As a teaser, here is the chart we will reproduce:
Libraries
First, we need to install the following libraries:
# libraries
import matplotlib.pyplot as plt
from highlight_text import ax_text, fig_text
import pandas as pd
Dataset
We start by manually creating the dataset and put it in a pandas dataframe.
Then we just need to to divide the number of wins and losses by the total number of games to get the win/loss rate.
df = pd.DataFrame({
"team": ["FC Bayern München", "SV Werder Bremen", "Borussia Dortmund", "VfB Stuttgart",
"Borussia M'gladbach", "Hamburger SV", "Eintracht Frankfurt",
"FC Schalke 04", "1. FC Köln", "Bayer 04 Leverkusen"],
"matches": [2000, 1992, 1924, 1924, 1898, 1866, 1856, 1832, 1754, 1524],
"won": [1206, 818, 881, 782, 763, 746, 683, 700, 674, 669],
"lost": [363, 676, 563, 673, 636, 625, 693, 669, 628, 447]
})
df['won'] = df['won'] / df['matches']
df['lost'] = df['lost'] / df['matches']
df.sort_values(by='matches', inplace=True)
df.reset_index(drop=True, inplace=True)
df.head()
team | matches | won | lost | |
---|---|---|---|---|
0 | Bayer 04 Leverkusen | 1524 | 0.438976 | 0.293307 |
1 | 1. FC Köln | 1754 | 0.384265 | 0.358039 |
2 | FC Schalke 04 | 1832 | 0.382096 | 0.365175 |
3 | Eintracht Frankfurt | 1856 | 0.367996 | 0.373384 |
4 | Hamburger SV | 1866 | 0.399786 | 0.334941 |
Most simple lollipop chart
Since there is no direct way to create a lollipop chart in matplotlib, we need to create it ourselves.
- The code will simply plot individual lines for each team using the
hlines()
function and then plot data points on top of it using thescatter()
function. - The
hlines()
function needs the y-coordinates (which simply is0
,1
,2
,...,n
, wheren
is the number of team minus 1) and the x-coordinates (which is the win/loss rate). - The
zorder
parameter is used to make sure the data points are plotted on top of the lines.
fig, ax = plt.subplots(figsize=(8,5))
# horizontal lines
my_range = range(df['team'].nunique())
ax.hlines(y=my_range, xmin=df['lost'], xmax=df['won'], color='grey', alpha=0.4)
# points
ax.scatter(df['lost'], my_range, zorder=2)

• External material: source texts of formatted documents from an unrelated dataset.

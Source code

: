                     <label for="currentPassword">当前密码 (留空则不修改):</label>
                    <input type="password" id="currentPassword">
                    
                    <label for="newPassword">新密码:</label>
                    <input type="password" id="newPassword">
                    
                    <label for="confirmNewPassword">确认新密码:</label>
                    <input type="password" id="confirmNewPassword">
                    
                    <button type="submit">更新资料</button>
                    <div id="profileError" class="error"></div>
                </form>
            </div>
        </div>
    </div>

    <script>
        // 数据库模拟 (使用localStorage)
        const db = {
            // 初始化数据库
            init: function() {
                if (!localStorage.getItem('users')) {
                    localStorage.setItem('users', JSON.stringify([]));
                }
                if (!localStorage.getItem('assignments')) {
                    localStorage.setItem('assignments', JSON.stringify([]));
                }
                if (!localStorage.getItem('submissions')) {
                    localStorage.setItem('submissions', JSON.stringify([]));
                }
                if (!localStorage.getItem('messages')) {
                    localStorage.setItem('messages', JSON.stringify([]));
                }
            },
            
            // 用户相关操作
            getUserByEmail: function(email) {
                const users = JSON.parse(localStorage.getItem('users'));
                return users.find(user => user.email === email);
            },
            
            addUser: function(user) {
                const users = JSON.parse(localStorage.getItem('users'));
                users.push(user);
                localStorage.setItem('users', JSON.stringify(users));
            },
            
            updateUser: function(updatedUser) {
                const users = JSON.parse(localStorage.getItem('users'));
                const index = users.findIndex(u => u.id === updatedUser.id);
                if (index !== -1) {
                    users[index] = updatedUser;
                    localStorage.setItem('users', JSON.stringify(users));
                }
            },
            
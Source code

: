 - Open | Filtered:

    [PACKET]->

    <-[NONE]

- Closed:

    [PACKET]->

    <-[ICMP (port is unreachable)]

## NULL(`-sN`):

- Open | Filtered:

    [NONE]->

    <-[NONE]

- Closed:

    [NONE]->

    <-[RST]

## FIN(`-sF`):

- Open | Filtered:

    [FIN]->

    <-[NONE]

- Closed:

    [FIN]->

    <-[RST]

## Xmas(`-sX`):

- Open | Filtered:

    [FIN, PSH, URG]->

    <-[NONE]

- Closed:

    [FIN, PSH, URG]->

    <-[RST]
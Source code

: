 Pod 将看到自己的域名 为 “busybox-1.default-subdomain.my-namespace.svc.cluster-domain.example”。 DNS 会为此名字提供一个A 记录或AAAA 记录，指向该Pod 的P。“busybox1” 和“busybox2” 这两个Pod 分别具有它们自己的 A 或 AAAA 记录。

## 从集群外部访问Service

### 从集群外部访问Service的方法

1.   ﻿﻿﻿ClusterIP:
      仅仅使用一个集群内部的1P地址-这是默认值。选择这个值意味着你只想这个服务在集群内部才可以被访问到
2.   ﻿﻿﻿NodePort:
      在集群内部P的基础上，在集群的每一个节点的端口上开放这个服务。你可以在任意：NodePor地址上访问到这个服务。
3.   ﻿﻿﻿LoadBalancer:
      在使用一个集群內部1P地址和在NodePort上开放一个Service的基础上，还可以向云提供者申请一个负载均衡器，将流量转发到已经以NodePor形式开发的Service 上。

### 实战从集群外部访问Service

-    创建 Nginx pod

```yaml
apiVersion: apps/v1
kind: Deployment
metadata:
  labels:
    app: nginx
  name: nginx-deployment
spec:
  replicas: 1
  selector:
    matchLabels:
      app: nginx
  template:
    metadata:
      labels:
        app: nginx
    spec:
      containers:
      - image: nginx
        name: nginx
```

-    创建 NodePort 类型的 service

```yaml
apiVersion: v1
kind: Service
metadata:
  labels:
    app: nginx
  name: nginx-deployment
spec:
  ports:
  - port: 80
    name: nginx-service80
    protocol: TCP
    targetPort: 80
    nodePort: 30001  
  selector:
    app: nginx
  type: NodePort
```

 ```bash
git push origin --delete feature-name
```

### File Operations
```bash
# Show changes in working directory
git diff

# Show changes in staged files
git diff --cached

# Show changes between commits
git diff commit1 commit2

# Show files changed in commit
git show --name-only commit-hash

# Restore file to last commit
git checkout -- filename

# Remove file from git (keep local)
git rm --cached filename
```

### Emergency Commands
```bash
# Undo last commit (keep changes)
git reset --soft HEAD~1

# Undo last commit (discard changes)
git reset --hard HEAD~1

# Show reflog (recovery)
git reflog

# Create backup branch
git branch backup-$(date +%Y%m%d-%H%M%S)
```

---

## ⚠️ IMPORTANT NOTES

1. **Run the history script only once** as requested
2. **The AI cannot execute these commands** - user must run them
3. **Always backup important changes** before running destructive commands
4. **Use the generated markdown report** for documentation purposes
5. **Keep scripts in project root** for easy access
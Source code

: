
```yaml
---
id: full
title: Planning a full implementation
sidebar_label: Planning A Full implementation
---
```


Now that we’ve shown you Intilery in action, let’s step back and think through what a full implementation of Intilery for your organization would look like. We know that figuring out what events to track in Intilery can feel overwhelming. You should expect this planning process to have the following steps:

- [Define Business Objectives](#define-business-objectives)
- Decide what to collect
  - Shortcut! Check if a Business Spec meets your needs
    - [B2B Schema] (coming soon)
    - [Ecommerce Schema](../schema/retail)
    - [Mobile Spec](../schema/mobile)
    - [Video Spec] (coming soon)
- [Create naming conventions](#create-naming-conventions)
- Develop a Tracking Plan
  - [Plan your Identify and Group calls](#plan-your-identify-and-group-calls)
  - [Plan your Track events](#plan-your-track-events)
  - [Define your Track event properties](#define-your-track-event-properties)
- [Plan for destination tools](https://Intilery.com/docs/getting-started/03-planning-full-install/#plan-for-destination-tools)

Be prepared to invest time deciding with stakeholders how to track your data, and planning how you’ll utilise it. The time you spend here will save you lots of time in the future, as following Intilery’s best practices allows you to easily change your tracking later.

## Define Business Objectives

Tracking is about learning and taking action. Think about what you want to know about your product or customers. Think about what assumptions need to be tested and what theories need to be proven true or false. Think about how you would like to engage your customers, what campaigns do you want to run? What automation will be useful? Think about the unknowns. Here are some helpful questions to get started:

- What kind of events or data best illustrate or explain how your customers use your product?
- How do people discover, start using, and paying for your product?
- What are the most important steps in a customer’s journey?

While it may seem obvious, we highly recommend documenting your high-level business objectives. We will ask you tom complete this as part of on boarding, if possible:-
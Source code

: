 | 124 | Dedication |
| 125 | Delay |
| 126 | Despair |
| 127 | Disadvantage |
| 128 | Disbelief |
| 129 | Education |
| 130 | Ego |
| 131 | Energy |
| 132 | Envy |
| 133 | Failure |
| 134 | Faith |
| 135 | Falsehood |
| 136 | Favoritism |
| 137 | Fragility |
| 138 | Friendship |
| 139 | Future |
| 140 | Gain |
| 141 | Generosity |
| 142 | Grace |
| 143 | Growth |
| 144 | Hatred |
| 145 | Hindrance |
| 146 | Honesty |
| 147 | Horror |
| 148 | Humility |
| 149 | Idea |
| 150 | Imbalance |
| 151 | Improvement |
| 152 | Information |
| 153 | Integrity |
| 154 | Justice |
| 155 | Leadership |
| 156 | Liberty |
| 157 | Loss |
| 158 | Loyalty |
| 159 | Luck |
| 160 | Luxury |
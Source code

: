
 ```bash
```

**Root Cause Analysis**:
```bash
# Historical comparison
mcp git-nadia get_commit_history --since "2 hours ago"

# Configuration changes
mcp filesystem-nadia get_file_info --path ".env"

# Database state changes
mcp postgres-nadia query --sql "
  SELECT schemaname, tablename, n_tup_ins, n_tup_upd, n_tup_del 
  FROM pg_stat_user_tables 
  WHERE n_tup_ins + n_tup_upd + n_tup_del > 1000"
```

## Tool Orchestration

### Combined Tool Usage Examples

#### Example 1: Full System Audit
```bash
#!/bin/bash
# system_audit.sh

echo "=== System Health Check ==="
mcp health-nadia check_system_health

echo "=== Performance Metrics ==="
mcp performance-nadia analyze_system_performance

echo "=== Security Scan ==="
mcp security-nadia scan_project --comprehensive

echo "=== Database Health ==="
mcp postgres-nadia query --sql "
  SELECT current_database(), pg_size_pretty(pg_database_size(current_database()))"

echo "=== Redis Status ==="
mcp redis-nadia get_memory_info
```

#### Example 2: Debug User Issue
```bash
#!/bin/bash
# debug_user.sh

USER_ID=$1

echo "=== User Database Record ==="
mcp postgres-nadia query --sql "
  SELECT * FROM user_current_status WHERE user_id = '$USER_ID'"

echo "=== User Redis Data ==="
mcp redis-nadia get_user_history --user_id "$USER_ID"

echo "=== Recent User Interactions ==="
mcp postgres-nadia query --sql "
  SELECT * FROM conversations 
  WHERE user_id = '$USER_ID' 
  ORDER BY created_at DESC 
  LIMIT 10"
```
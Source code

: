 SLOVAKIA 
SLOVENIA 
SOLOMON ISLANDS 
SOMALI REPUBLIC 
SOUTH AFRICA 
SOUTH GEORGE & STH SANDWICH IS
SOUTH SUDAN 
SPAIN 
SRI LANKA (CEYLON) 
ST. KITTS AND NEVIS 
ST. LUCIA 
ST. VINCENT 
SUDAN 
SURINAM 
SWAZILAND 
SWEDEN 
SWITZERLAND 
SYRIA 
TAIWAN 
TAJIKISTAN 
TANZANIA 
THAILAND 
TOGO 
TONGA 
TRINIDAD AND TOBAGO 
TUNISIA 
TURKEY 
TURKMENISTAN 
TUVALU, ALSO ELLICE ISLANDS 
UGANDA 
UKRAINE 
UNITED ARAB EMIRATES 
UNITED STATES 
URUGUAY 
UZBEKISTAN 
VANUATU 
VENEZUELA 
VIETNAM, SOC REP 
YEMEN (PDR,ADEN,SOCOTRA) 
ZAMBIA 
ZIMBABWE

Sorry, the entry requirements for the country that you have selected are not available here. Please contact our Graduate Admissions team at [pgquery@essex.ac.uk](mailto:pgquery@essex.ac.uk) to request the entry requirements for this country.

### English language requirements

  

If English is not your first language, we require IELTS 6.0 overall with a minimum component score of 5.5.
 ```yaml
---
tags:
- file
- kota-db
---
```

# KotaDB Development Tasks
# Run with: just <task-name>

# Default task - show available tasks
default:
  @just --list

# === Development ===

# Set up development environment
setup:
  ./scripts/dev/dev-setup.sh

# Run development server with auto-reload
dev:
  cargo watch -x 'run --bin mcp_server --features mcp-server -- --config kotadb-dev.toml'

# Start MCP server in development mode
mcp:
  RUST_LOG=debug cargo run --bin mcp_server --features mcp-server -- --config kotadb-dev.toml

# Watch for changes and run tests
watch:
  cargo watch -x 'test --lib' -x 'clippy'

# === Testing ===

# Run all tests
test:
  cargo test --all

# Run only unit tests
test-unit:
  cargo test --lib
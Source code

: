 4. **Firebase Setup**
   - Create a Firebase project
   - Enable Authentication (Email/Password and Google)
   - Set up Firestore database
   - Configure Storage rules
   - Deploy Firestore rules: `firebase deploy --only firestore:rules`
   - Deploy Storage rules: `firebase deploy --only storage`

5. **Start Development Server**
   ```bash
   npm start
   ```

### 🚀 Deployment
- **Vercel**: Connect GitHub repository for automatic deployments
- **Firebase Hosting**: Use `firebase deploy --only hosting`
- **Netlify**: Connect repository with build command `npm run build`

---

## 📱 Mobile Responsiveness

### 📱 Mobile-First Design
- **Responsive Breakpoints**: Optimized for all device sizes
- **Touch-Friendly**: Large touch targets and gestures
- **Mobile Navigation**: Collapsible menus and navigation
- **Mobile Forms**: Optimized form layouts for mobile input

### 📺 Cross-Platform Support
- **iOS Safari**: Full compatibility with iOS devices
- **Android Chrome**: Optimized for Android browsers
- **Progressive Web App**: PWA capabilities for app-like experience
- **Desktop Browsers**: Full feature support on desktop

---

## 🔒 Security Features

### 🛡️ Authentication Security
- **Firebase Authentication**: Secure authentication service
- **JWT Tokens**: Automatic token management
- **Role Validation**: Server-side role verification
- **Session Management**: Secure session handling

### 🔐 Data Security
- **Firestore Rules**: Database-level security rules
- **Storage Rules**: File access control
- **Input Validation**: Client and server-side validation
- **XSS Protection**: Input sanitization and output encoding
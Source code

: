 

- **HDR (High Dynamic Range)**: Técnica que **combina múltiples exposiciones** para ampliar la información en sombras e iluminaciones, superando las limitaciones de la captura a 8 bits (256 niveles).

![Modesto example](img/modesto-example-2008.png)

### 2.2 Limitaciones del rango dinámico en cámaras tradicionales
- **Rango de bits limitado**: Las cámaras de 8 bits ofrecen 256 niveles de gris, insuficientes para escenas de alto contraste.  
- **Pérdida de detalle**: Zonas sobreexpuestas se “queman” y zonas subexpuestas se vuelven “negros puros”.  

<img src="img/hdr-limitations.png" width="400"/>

ax.scatter(df['won'], my_range, zorder=2)
plt.show()
Custom style
Let's add the following features to the chart:
- define
color_lose
andcolor_win
to color the lollipop chart - change the size of the data points with the
s
argument - remove the axis with
ax.set_axis_off()
color_lose, color_win = "#EFAC00", "#28A87D"
fig, ax = plt.subplots(figsize=(8,5))
# horizontal lines
my_range = range(df['team'].nunique())
ax.hlines(y=my_range, xmin=df['lost'], xmax=df['won'], color='grey', alpha=0.4)
# points
ax.scatter(df['lost'], my_range, color=color_lose, zorder=2, s=80)
ax.scatter(df['won'], my_range, color=color_win, zorder=2, s=80)
# remove axis
ax.set_axis_off()
plt.show()
Add team names and values
Now we want to add the team names and the percentage of wins and losses to the chart.
- In practice we iterate over the teams with a
for
loop and add the text with theax_text()
function. - Text formatting such as colors and boldness is done thanks to the highlight_text package
color_lose, color_win = "#EFAC00", "#28A87D"
fig, ax = plt.subplots(figsize=(7,5))
# horizontal lines
my_range = range(df['team'].nunique())
ax.hlines(y=my_range, xmin=df['lost'], xmax=df['won'], color='grey', alpha=0.4)
# points
ax.scatter(df['lost'], my_range, color=color_lose, zorder=2, s=80)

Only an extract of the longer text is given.